Branding in the Ghanaian music industry is a key factor in the growth for most of the ‘buzzing’ musicians, yet some musicians find it difficult to adapt to this business strategy.
These calibre of musicians, according to gospel musician Enoch Blessing Acquah (EBA), are mostly found in the gospel industry.
EBA considers branding as a major cladding which helps musicians gain influence and maximum reach in the entertainment industry.
“I haven’t seen Ghanaian gospel musicians win ambassadorial deals as compared to that of secular musicians. When Glo came to Ghana, they signed several secular musicians and actors but left out gospel musicians. This is as a result of branding. I feel that we have not packaged ourselves well,” he said during a soirée at his Praise Factory Studios.
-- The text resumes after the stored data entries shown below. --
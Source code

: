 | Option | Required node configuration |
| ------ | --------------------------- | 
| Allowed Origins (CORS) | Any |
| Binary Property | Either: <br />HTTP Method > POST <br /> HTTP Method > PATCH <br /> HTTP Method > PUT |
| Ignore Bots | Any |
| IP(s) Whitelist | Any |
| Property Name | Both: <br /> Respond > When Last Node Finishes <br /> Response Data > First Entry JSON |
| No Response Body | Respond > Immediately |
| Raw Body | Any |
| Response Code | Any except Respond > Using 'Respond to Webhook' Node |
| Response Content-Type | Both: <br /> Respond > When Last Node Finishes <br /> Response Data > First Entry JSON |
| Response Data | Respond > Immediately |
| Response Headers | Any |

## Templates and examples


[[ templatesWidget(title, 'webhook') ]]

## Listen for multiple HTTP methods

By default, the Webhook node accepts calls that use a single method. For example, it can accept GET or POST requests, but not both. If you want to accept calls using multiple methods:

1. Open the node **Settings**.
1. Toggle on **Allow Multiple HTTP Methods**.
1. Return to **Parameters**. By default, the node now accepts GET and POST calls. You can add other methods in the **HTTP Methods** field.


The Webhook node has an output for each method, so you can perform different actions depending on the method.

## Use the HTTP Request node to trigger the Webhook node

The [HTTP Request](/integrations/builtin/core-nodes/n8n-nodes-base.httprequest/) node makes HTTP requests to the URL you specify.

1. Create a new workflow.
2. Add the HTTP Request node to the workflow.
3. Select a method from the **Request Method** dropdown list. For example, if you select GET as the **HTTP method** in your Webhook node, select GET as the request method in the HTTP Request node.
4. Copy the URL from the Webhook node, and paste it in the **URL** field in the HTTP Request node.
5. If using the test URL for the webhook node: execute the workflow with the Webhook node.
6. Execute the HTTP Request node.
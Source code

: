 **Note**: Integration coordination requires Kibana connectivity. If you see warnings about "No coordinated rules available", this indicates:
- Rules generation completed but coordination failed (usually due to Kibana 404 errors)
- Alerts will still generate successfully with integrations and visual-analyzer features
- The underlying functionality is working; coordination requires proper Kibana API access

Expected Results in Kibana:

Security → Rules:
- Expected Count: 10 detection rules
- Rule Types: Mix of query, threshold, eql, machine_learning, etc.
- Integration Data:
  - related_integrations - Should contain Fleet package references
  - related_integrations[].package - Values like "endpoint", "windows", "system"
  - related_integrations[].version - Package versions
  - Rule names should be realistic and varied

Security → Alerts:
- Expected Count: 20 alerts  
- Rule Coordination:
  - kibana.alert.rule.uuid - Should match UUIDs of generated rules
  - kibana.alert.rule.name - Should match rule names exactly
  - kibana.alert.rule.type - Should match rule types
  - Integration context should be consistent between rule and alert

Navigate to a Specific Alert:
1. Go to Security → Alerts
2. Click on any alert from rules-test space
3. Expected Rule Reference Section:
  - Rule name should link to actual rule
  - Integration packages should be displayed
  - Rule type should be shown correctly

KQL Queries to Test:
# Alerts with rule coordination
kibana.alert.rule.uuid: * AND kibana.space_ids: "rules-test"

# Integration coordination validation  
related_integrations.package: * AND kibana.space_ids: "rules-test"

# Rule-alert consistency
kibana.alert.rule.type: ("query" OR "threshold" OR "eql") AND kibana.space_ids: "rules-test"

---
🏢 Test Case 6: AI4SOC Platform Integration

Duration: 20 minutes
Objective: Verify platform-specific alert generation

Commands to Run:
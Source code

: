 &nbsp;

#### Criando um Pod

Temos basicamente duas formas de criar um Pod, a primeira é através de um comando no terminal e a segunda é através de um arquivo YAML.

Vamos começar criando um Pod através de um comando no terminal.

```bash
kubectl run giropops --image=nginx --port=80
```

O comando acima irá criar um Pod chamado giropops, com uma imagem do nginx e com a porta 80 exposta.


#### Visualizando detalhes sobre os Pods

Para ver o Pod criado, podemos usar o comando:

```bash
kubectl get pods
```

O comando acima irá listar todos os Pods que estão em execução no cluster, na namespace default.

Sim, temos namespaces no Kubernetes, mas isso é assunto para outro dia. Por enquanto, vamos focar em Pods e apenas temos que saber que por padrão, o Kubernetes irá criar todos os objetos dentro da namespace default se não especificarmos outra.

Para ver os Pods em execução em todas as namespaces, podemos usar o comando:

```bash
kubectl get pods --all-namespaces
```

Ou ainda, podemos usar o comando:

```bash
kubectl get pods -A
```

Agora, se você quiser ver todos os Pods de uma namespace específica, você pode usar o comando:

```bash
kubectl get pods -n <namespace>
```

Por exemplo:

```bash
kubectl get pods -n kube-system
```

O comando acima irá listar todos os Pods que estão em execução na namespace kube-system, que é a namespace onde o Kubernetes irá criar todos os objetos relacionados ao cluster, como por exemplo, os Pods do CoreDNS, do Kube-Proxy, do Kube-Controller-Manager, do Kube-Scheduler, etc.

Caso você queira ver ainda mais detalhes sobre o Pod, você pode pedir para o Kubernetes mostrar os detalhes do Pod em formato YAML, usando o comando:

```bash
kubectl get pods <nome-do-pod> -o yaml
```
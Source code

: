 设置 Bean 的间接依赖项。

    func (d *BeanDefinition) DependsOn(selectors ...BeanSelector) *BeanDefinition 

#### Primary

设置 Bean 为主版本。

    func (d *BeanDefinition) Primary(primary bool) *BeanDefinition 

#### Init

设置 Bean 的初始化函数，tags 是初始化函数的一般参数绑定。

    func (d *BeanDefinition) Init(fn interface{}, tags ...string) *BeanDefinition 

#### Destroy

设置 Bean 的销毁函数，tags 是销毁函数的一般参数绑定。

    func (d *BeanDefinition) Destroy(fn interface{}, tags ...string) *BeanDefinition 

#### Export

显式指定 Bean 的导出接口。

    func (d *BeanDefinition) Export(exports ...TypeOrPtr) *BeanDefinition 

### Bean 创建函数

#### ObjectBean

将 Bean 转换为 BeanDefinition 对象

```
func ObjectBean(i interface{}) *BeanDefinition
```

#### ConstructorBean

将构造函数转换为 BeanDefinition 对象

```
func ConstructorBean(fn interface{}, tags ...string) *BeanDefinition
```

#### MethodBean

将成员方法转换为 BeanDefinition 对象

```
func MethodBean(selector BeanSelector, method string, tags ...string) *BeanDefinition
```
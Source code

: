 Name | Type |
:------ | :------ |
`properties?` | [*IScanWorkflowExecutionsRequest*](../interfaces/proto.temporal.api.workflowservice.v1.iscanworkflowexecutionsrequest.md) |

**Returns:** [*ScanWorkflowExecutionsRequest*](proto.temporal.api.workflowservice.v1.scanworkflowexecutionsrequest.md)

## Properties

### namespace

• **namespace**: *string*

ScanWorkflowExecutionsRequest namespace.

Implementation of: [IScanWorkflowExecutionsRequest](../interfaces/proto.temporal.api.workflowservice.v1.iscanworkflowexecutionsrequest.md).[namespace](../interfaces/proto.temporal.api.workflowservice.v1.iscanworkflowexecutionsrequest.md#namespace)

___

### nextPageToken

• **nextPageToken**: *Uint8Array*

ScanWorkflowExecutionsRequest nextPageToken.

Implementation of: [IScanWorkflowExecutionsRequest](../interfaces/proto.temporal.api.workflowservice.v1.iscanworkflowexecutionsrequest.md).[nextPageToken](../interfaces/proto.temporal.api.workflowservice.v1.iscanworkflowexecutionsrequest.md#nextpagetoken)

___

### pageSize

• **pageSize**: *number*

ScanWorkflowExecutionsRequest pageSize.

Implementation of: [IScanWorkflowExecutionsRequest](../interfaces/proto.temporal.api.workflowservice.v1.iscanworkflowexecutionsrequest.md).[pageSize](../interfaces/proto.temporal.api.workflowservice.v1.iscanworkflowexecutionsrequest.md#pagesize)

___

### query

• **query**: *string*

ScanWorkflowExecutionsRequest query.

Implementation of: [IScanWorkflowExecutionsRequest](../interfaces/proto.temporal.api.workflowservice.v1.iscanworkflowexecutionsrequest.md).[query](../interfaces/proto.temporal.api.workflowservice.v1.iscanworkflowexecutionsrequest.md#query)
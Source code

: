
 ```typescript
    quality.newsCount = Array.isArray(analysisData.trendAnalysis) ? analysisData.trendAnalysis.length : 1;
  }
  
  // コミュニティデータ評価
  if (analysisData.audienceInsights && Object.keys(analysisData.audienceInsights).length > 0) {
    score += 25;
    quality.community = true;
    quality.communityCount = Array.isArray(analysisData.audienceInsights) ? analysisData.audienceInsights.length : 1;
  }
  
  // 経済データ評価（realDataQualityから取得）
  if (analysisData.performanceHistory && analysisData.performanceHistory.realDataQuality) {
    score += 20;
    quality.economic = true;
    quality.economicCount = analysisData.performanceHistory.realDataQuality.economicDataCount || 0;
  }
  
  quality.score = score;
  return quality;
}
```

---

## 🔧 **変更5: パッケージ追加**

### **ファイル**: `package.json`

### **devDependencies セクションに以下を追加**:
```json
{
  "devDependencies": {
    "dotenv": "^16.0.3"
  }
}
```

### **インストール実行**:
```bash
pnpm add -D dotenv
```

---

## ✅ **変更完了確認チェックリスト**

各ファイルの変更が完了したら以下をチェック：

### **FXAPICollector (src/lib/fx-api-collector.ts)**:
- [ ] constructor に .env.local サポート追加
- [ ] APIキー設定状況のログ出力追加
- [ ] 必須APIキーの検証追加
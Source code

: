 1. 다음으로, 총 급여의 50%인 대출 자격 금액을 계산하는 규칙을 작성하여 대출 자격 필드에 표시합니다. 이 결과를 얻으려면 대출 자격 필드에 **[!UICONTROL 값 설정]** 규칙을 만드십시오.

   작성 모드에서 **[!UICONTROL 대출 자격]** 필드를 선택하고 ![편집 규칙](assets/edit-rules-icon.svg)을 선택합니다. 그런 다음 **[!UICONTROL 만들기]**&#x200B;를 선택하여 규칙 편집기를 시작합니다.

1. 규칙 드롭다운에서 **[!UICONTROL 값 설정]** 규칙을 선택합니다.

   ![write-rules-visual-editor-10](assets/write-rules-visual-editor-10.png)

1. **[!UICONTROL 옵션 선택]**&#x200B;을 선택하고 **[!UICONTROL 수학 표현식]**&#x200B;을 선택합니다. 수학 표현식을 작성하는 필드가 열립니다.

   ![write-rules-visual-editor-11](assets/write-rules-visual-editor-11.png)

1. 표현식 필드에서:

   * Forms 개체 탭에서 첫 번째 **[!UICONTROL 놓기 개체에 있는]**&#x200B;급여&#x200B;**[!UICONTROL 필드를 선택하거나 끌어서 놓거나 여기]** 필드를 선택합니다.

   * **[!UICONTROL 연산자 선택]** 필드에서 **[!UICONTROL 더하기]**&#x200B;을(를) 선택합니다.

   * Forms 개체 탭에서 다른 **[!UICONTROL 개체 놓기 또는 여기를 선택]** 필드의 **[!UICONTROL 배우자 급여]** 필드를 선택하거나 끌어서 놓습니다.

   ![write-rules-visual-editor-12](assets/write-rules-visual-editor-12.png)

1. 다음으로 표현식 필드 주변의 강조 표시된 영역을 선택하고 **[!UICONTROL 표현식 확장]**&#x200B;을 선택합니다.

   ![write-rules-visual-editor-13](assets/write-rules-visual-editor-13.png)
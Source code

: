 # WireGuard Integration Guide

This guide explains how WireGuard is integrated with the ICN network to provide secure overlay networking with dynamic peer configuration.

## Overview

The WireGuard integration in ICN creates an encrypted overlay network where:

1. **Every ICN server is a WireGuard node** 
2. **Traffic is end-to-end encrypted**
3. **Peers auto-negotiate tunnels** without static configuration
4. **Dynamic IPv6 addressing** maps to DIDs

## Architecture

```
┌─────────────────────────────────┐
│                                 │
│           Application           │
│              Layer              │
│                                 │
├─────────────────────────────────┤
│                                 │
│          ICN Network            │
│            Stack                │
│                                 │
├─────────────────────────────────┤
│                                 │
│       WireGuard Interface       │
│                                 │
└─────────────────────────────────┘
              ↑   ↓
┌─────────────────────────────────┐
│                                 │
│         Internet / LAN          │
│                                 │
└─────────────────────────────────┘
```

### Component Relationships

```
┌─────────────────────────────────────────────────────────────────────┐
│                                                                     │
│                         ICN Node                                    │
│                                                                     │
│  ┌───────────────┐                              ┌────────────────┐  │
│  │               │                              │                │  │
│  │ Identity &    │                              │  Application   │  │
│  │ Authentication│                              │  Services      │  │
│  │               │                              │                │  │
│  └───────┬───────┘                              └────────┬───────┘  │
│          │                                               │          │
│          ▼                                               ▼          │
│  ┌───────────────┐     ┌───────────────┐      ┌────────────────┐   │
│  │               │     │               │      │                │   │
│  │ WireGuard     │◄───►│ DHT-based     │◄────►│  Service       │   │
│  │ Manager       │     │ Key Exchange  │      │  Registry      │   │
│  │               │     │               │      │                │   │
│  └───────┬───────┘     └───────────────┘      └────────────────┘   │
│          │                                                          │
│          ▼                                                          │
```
According to him, his fellow gospel musicians are not making enough effort to make their brand look attractive. He said gospel musicians in the US are competing with secular musicians, but the story is different in Ghana.
“Many of us apportion blame to churches, claiming they are not supporting gospel artistes. But the question is; what is the artiste doing to make the brand attractive enough for people to support? People will only buy quality. When it’s pleasing to the eyes and ears, people will buy.”
“When you go to the United States, for instance, there are many gospel artistes who are ambassadors for big brands. I think our influence as gospel musicians in Ghana and Africa is so minimal as compared to secular musicians,” EBA disclosed.
He urged his fellow musicians to spark a conversation about this issue, else the fraternity would be stagnant.
EBA is currently out with his debut solo single titled ‘Balm of Gilead’. The soft, soulful worship song is accompanied by a classic music video directed by the Praise Factory Studios.
On the video’s awesomeness, legendary sound engineer Fred Kyei Mensah (Fredima) described it as “the best music video I’ve seen in 36 years.”